- [Instructions for the task]:
Transcribe every entry word for word.

▼

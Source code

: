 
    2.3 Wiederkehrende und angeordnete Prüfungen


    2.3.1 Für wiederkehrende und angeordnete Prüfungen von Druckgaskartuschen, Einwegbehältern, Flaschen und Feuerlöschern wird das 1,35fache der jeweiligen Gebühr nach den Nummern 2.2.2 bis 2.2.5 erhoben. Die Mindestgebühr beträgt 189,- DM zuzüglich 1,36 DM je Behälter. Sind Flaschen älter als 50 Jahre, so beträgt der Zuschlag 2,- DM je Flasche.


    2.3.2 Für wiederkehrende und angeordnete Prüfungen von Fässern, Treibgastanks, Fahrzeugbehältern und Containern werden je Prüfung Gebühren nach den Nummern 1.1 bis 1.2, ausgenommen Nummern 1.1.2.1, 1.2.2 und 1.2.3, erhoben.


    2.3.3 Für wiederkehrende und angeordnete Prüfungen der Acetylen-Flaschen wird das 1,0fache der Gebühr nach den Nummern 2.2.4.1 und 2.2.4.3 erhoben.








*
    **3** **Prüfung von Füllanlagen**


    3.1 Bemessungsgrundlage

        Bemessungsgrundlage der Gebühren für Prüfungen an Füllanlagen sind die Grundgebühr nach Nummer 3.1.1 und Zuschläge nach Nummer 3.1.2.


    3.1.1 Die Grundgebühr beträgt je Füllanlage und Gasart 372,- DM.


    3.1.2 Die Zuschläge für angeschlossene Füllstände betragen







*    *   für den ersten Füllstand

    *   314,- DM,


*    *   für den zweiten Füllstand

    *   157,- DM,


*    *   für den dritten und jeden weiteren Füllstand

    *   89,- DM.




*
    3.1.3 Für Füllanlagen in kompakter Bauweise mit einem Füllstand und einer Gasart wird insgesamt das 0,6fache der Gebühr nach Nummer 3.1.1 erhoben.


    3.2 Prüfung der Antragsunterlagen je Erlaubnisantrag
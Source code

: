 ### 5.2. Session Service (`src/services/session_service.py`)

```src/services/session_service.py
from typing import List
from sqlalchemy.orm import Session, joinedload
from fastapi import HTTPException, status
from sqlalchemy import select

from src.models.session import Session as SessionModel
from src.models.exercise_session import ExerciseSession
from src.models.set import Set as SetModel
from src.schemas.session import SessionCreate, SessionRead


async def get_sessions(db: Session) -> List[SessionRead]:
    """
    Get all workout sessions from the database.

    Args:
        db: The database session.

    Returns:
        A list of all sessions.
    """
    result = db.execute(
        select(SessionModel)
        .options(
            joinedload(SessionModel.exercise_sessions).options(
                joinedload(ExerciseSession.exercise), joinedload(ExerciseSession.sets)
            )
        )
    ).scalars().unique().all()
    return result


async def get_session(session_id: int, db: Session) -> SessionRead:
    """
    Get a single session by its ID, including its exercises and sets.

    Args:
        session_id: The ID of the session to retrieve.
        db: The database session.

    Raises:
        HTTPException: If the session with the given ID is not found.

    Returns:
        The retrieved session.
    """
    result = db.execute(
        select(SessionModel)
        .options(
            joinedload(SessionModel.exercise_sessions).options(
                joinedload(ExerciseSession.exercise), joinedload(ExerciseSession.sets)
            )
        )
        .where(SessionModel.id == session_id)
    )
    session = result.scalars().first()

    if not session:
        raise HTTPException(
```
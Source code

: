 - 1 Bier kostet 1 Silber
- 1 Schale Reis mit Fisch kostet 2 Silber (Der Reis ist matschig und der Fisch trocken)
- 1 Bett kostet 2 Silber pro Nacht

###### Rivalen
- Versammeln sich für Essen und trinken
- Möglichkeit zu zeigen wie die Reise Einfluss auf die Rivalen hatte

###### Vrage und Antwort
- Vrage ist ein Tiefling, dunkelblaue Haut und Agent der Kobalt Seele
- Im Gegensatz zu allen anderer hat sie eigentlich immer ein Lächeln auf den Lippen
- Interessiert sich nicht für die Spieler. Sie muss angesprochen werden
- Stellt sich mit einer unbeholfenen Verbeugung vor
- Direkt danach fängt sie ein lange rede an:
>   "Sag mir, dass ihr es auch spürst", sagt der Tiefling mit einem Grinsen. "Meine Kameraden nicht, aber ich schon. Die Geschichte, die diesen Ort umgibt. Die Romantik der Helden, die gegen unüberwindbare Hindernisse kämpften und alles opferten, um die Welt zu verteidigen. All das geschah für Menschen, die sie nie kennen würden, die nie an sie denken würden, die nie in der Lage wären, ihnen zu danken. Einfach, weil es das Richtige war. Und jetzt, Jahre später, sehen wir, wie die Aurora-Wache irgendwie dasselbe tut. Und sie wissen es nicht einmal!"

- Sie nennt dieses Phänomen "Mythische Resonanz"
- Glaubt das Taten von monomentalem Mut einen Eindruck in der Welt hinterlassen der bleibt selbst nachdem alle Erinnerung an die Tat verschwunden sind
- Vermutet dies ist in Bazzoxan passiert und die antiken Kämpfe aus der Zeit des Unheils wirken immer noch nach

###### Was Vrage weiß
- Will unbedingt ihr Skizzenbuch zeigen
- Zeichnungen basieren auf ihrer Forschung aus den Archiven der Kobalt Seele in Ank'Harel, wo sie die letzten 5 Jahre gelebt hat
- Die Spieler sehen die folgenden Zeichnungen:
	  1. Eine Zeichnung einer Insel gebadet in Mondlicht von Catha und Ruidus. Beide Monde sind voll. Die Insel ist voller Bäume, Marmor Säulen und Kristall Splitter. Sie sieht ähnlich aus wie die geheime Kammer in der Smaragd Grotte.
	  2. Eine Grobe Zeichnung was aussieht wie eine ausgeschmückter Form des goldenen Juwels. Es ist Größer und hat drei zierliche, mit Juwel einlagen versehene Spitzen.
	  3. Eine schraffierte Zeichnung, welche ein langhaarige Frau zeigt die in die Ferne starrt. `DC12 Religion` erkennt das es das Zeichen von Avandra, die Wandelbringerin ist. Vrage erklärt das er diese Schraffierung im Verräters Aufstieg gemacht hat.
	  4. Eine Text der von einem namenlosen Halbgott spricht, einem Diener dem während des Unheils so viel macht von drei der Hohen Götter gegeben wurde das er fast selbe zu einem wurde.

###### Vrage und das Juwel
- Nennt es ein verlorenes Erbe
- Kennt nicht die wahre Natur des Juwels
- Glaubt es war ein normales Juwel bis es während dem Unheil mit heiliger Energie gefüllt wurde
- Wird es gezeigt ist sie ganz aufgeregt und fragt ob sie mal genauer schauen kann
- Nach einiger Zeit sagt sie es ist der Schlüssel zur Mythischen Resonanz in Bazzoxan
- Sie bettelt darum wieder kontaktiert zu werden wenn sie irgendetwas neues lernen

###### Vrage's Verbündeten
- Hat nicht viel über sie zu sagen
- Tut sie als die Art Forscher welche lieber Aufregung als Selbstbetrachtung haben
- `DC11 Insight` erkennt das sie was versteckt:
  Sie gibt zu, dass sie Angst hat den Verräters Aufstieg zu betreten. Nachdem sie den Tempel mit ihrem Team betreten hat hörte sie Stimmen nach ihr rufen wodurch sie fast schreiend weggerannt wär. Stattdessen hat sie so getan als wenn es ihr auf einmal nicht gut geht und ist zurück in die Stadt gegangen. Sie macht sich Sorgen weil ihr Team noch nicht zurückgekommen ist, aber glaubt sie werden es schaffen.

▲

- [Response area]:
Source code

: 
    2.3 Wiederkehrende und angeordnete Prüfungen


    2.3.1 Für wiederkehrende und angeordnete Prüfungen von Druckgaskartuschen, Einwegbehältern, Flaschen und Feuerlöschern wird das 1,35fache der jeweiligen Gebühr nach den Nummern 2.2.2 bis 2.2.5 erhoben. Die Mindestgebühr beträgt 189,- DM zuzüglich 1,36 DM je Behälter. Sind Flaschen älter als 50 Jahre, so beträgt der Zuschlag 2,- DM je Flasche.


    2.3.2 Für wiederkehrende und angeordnete Prüfungen von Fässern, Treibgastanks, Fahrzeugbehältern und Containern werden je Prüfung Gebühren nach den Nummern 1.1 bis 1.2, ausgenommen Nummern 1.1.2.1, 1.2.2 und 1.2.3, erhoben.


    2.3.3 Für wiederkehrende und angeordnete Prüfungen der Acetylen-Flaschen wird das 1,0fache der Gebühr nach den Nummern 2.2.4.1 und 2.2.4.3 erhoben.








*
    **3** **Prüfung von Füllanlagen**


    3.1 Bemessungsgrundlage

        Bemessungsgrundlage der Gebühren für Prüfungen an Füllanlagen sind die Grundgebühr nach Nummer 3.1.1 und Zuschläge nach Nummer 3.1.2.


    3.1.1 Die Grundgebühr beträgt je Füllanlage und Gasart 372,- DM.


    3.1.2 Die Zuschläge für angeschlossene Füllstände betragen







*    *   für den ersten Füllstand

    *   314,- DM,


*    *   für den zweiten Füllstand

    *   157,- DM,


*    *   für den dritten und jeden weiteren Füllstand

    *   89,- DM.




*
    3.1.3 Für Füllanlagen in kompakter Bauweise mit einem Füllstand und einer Gasart wird insgesamt das 0,6fache der Gebühr nach Nummer 3.1.1 erhoben.


    3.2 Prüfung der Antragsunterlagen je Erlaubnisantrag
Source code

: ### 5.2. Session Service (`src/services/session_service.py`)

```src/services/session_service.py
from typing import List
from sqlalchemy.orm import Session, joinedload
from fastapi import HTTPException, status
from sqlalchemy import select

from src.models.session import Session as SessionModel
from src.models.exercise_session import ExerciseSession
from src.models.set import Set as SetModel
from src.schemas.session import SessionCreate, SessionRead


async def get_sessions(db: Session) -> List[SessionRead]:
    """
    Get all workout sessions from the database.

    Args:
        db: The database session.

    Returns:
        A list of all sessions.
    """
    result = db.execute(
        select(SessionModel)
        .options(
            joinedload(SessionModel.exercise_sessions).options(
                joinedload(ExerciseSession.exercise), joinedload(ExerciseSession.sets)
            )
        )
    ).scalars().unique().all()
    return result


async def get_session(session_id: int, db: Session) -> SessionRead:
    """
    Get a single session by its ID, including its exercises and sets.

    Args:
        session_id: The ID of the session to retrieve.
        db: The database session.

    Raises:
        HTTPException: If the session with the given ID is not found.

    Returns:
        The retrieved session.
    """
    result = db.execute(
        select(SessionModel)
        .options(
            joinedload(SessionModel.exercise_sessions).options(
                joinedload(ExerciseSession.exercise), joinedload(ExerciseSession.sets)
            )
        )
        .where(SessionModel.id == session_id)
    )
    session = result.scalars().first()

    if not session:
        raise HTTPException(
```
Source code

: - 1 Bier kostet 1 Silber
- 1 Schale Reis mit Fisch kostet 2 Silber (Der Reis ist matschig und der Fisch trocken)
- 1 Bett kostet 2 Silber pro Nacht

###### Rivalen
- Versammeln sich für Essen und trinken
- Möglichkeit zu zeigen wie die Reise Einfluss auf die Rivalen hatte

###### Vrage und Antwort
- Vrage ist ein Tiefling, dunkelblaue Haut und Agent der Kobalt Seele
- Im Gegensatz zu allen anderer hat sie eigentlich immer ein Lächeln auf den Lippen
- Interessiert sich nicht für die Spieler. Sie muss angesprochen werden
- Stellt sich mit einer unbeholfenen Verbeugung vor
- Direkt danach fängt sie ein lange rede an:
>   "Sag mir, dass ihr es auch spürst", sagt der Tiefling mit einem Grinsen. "Meine Kameraden nicht, aber ich schon. Die Geschichte, die diesen Ort umgibt. Die Romantik der Helden, die gegen unüberwindbare Hindernisse kämpften und alles opferten, um die Welt zu verteidigen. All das geschah für Menschen, die sie nie kennen würden, die nie an sie denken würden, die nie in der Lage wären, ihnen zu danken. Einfach, weil es das Richtige war. Und jetzt, Jahre später, sehen wir, wie die Aurora-Wache irgendwie dasselbe tut. Und sie wissen es nicht einmal!"

- Sie nennt dieses Phänomen "Mythische Resonanz"
- Glaubt das Taten von monomentalem Mut einen Eindruck in der Welt hinterlassen der bleibt selbst nachdem alle Erinnerung an die Tat verschwunden sind
- Vermutet dies ist in Bazzoxan passiert und die antiken Kämpfe aus der Zeit des Unheils wirken immer noch nach

###### Was Vrage weiß
- Will unbedingt ihr Skizzenbuch zeigen
- Zeichnungen basieren auf ihrer Forschung aus den Archiven der Kobalt Seele in Ank'Harel, wo sie die letzten 5 Jahre gelebt hat
- Die Spieler sehen die folgenden Zeichnungen:
	  1. Eine Zeichnung einer Insel gebadet in Mondlicht von Catha und Ruidus. Beide Monde sind voll. Die Insel ist voller Bäume, Marmor Säulen und Kristall Splitter. Sie sieht ähnlich aus wie die geheime Kammer in der Smaragd Grotte.
	  2. Eine Grobe Zeichnung was aussieht wie eine ausgeschmückter Form des goldenen Juwels. Es ist Größer und hat drei zierliche, mit Juwel einlagen versehene Spitzen.
	  3. Eine schraffierte Zeichnung, welche ein langhaarige Frau zeigt die in die Ferne starrt. `DC12 Religion` erkennt das es das Zeichen von Avandra, die Wandelbringerin ist. Vrage erklärt das er diese Schraffierung im Verräters Aufstieg gemacht hat.
	  4. Eine Text der von einem namenlosen Halbgott spricht, einem Diener dem während des Unheils so viel macht von drei der Hohen Götter gegeben wurde das er fast selbe zu einem wurde.

###### Vrage und das Juwel
- Nennt es ein verlorenes Erbe
- Kennt nicht die wahre Natur des Juwels
- Glaubt es war ein normales Juwel bis es während dem Unheil mit heiliger Energie gefüllt wurde
- Wird es gezeigt ist sie ganz aufgeregt und fragt ob sie mal genauer schauen kann
- Nach einiger Zeit sagt sie es ist der Schlüssel zur Mythischen Resonanz in Bazzoxan
- Sie bettelt darum wieder kontaktiert zu werden wenn sie irgendetwas neues lernen

###### Vrage's Verbündeten
- Hat nicht viel über sie zu sagen
- Tut sie als die Art Forscher welche lieber Aufregung als Selbstbetrachtung haben
- `DC11 Insight` erkennt das sie was versteckt:
  Sie gibt zu, dass sie Angst hat den Verräters Aufstieg zu betreten. Nachdem sie den Tempel mit ihrem Team betreten hat hörte sie Stimmen nach ihr rufen wodurch sie fast schreiend weggerannt wär. Stattdessen hat sie so getan als wenn es ihr auf einmal nicht gut geht und ist zurück in die Stadt gegangen. Sie macht sich Sorgen weil ihr Team noch nicht zurückgekommen ist, aber glaubt sie werden es schaffen.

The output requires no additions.